在我们这个时代,目睹了法国大革命所实现的“自由、平等、博爱”扩展成为一场更广泛的社会运动,其目标不仅把各阶层的政治权利调节到了同样且普遍的水平,而且更多地希望通过外部管理和平等主义改革能够完全消除不幸。在这样的一个时代里,谈论一个国家的基本组成成分是完全不平等的,确实是一件费力不讨好的事情。

法律面前人人平等,人人都有自己的政治发言权,无人能凭世袭的社会地位和特权凌驾于他的同胞之上——尽管这一切都是美好的,但是,一旦平等的概念延伸到生活的其他领域时,就不再那么美好了。一个人只有在视野被完全遮蔽,或从非常遥远的距离来看待人类社会,才可能认为对生命的均等规制可以自然地确保幸福的均等分配。一个人只有陷入了严重的错觉,才可能真的相信同等的收入或生活机会对每一个人来说都具有同等的价值。但是,如果他是一位立法者,那么他该怎么对待那些最大的机遇不在于外界而在于内心的人呢?如果他是公正的,他将不得不给一个人至少两倍于另一个人的金钱,因为对这个人来说这意味着很多,而对另一个人来说则没多大意义。

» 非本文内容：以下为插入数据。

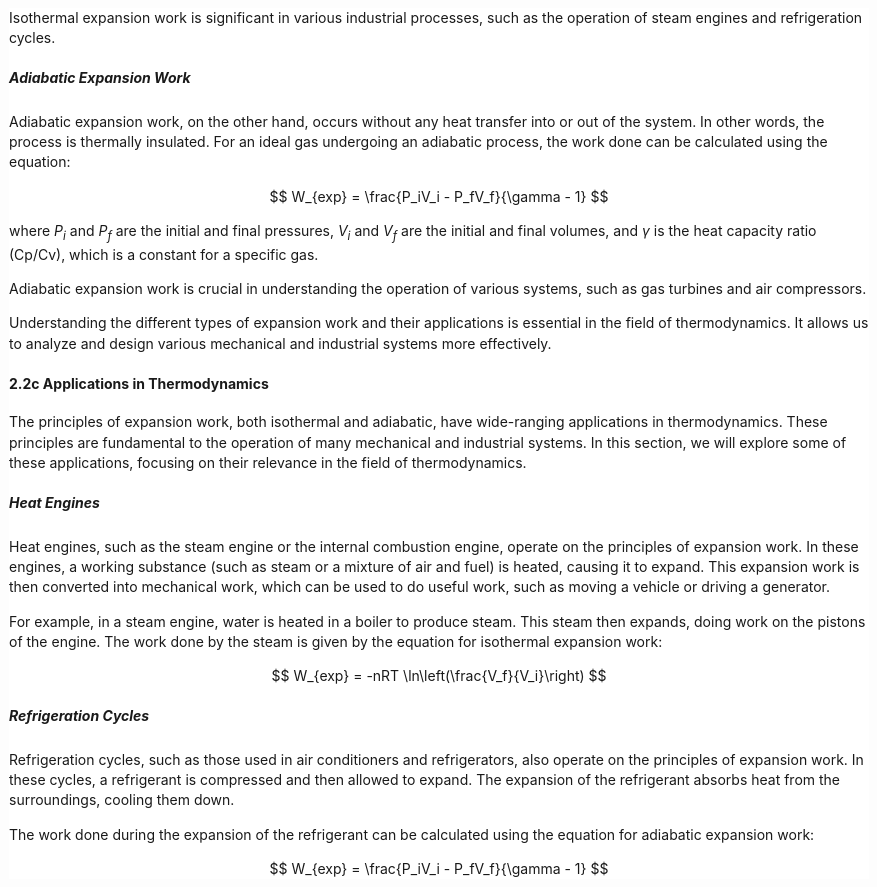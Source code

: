 Isothermal expansion work is significant in various industrial processes, such as the operation of steam engines and refrigeration cycles.

##### Adiabatic Expansion Work

Adiabatic expansion work, on the other hand, occurs without any heat transfer into or out of the system. In other words, the process is thermally insulated. For an ideal gas undergoing an adiabatic process, the work done can be calculated using the equation:

$$
W_{exp} = \frac{P_iV_i - P_fV_f}{\gamma - 1}
$$

where $P_i$ and $P_f$ are the initial and final pressures, $V_i$ and $V_f$ are the initial and final volumes, and $\gamma$ is the heat capacity ratio (Cp/Cv), which is a constant for a specific gas.

Adiabatic expansion work is crucial in understanding the operation of various systems, such as gas turbines and air compressors.

Understanding the different types of expansion work and their applications is essential in the field of thermodynamics. It allows us to analyze and design various mechanical and industrial systems more effectively.

#### 2.2c Applications in Thermodynamics

The principles of expansion work, both isothermal and adiabatic, have wide-ranging applications in thermodynamics. These principles are fundamental to the operation of many mechanical and industrial systems. In this section, we will explore some of these applications, focusing on their relevance in the field of thermodynamics.

##### Heat Engines

Heat engines, such as the steam engine or the internal combustion engine, operate on the principles of expansion work. In these engines, a working substance (such as steam or a mixture of air and fuel) is heated, causing it to expand. This expansion work is then converted into mechanical work, which can be used to do useful work, such as moving a vehicle or driving a generator.

For example, in a steam engine, water is heated in a boiler to produce steam. This steam then expands, doing work on the pistons of the engine. The work done by the steam is given by the equation for isothermal expansion work:

$$
W_{exp} = -nRT \ln\left(\frac{V_f}{V_i}\right)
$$

##### Refrigeration Cycles

Refrigeration cycles, such as those used in air conditioners and refrigerators, also operate on the principles of expansion work. In these cycles, a refrigerant is compressed and then allowed to expand. The expansion of the refrigerant absorbs heat from the surroundings, cooling them down.

The work done during the expansion of the refrigerant can be calculated using the equation for adiabatic expansion work:

$$
W_{exp} = \frac{P_iV_i - P_fV_f}{\gamma - 1}
$$

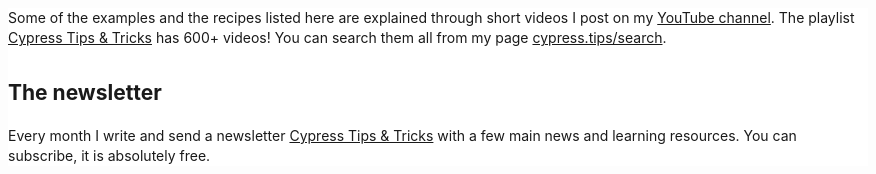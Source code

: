 Some of the examples and the recipes listed here are explained through short videos I post on my [YouTube channel](https://www.youtube.com/glebbahmutov). The playlist [Cypress Tips & Tricks](https://www.youtube.com/playlist?list=PLP9o9QNnQuAYYRpJzDNWpeuOVTwxmIxcI) has 600+ videos! You can search them all from my page [cypress.tips/search](https://cypress.tips/search).

## The newsletter

Every month I write and send a newsletter [Cypress Tips & Tricks](https://cypresstips.substack.com/) with a few main news and learning resources. You can subscribe, it is absolutely free.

人与人之间的心理差异是人类社会活力的最基本要素,没有任何社会的立法能够消除。因此,研究人类的这种差异可能是非常有价值的。这些差异导致了人们对幸福的不同诉求,即使尽善尽美的立法也绝不可能大致满足这些要求。任何对外部生活形式的设计,无论显得多么公正,都会对这一种或那一种类型是不公正的。尽管如此,各种热心家,无论是政治的、社会的、哲学的还是宗教的,仍然忙于努力寻找那些能为人类带来更大幸福机会的普遍性的外在条件,但是在我看来,所有这种努力都与一种过于依赖外部世界的普遍生活态度相关。